Gentle approach: Not well, elderly or have a CP of less than 10 seconds:


• Nasal breathe at all times including at night;

• Gently use the nose unblocking exercise if necessary;

• Watch your thoughts; know what is going through your mind and determine how your thoughts create your mood and how your mood creates your thoughts;

• Feel your inner body during many five-minute pockets throughout the day;

• As you sit in nature or pet an animal such as a dog or cat, feel your inner body;

• Relax your inner body. If your tummy is tense, encourage it to relax through mental commentary;

• Keep your breathing calm at  all  times; reduce your breathing by relaxing your tummy and chest;

• Avoid excessive talking or other activities that increase breathing;

• Eat food in small quantities;

• Never push yourself during physical exercise beyond the point where you lose control of your breathing;

• Practice the Many Small Breath Holds exercise throughout the day and ensure gentle reduced breathing with light to medium air shortage. For example, practice two thousand small breath holds and reduced breathing for blocks of five minutes many times throughout the day. (You don’t have to count each breath hold; instead, do as many as possible.) The more severe your symptoms, the greater the number of breath holds and gentle reduced breathing you should undertake.

• Gentle walking each day with mouth closed.


Teenager approach:


• Use the nose unblocking exercise if your nose gets blocked;

• Keep your mouth closed at all times, including during sleep;

• Observe the antics of your mind and be aware of repetitive thought activity; step outside of thought.

• Feel your inner body for pockets of five minutes many times throughout the day. In school, put 70% of your attention on listening to your teacher and the remaining 30% on your inner body or reduced breathing;

• Use Many Small Breath Holds when you feel stressed;

• When you have no symptoms, walk with breath holds on the out breath for half an hour each day. For example, hold your breath while walking, on  a  trampoline, running, riding a horse or whatever physical exercise you like. While exercising, hold your breath for as long as possible without being stressed. At the end of the breath hold, calm your breathing as soon as possible.

• Be aware of the concept of reduced breathing and ensure that your breathing is quiet 24/7. It is not necessary to formally practise reduced breathing, but incorporate it into every activity you do. Remember that when you reduce your breathing, you are improving blood flow and oxygenation of the brain. You are also stepping out of thought during this time.

• Ensure that you relax your tummy and chest. Keep your chest still as you breathe!



An adult with a very busy lifestyle:


• Reduce your breathing from the moment you wake up in the morning. For example, while lying in bed for a few minutes, reduce your breathing and create a need for air;

• Feel your inner body as often as you can throughout the day;

• Hold your breath and reduce your breathing. For example, while you are in the shower or washing your hair, hold your breath on the out breath and build up a good need for air;

• Reduce your breathing by relaxing your chest and tummy while you drive to work; ensure that your chest remains still;

• While you walk from your car to work, perform breath holds;

• Go for a 20-minute walk during your lunch break and do many breath holds throughout the walk;

• When you return from work, reduce your breathing in your car, while watching TV or reading a book, etc.;

• When  faced  with  confrontation, bring  attention immediately to your inner body. Start off first with small situations.

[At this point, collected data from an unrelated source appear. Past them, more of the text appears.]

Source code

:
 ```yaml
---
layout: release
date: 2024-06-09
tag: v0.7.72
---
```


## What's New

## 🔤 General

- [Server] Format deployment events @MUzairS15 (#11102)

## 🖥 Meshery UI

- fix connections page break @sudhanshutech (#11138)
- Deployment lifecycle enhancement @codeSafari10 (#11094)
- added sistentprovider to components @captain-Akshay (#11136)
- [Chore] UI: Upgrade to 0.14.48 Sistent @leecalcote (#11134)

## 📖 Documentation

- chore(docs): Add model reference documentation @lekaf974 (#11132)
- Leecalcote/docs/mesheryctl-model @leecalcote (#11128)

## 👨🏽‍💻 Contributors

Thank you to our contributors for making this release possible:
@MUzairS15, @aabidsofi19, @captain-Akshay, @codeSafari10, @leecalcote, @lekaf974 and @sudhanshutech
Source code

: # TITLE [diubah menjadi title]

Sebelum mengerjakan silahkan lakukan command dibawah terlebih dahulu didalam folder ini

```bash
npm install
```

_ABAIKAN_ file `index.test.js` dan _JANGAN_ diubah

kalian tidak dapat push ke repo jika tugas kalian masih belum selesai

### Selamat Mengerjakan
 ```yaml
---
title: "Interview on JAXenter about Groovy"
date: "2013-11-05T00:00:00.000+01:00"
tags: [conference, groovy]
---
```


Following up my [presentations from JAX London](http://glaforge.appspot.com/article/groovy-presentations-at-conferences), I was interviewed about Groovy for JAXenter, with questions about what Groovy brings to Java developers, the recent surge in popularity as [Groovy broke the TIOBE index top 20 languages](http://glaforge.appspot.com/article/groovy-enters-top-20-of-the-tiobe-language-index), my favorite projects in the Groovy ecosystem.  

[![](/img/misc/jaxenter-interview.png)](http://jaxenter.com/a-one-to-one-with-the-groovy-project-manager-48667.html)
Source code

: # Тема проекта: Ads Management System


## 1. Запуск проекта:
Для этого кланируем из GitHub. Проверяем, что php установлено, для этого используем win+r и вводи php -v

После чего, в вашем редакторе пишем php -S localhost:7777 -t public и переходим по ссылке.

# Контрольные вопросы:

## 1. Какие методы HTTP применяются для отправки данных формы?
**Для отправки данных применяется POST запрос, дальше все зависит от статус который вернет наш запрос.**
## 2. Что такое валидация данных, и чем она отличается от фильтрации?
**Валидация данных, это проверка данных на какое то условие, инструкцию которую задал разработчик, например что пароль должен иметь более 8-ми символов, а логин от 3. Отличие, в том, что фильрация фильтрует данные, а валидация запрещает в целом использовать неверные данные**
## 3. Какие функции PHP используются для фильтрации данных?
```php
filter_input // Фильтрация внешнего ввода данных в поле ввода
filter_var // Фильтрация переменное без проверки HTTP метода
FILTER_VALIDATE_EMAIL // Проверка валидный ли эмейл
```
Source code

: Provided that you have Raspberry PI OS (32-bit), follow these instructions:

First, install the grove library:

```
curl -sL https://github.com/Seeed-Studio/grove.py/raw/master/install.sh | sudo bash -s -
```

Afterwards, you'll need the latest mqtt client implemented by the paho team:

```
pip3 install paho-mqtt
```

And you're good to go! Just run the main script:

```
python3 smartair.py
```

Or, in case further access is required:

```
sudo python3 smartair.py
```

In time, you will be calmer regardless of what is taking place around you.

• If you need to challenge somebody, wait until your anger has passed and approach the individual while keeping most of your attention on your inner body.

• Watch out for repetitive thought processes, especially the recurrent thoughts that take so much of your time, reach no conclusion, create anger and tension and drain you of energy.


Ideally, spend a cumulative 90 minutes per day divided among reducing your breathing, exercising with your mouth closed and feeling the inner body. The best time to reduce your breathing is first thing after waking, during the day and as the last thing at night. In addition, bring plenty of attention to your inner body. This will reward you many-fold.

Pay enough attention to your breathing to increase your CP by an extra 4 seconds each week. If your CP is not increasing from week to week, then pay more attention to your breathing or do the exercises formally by allocating sufficient time to them each day.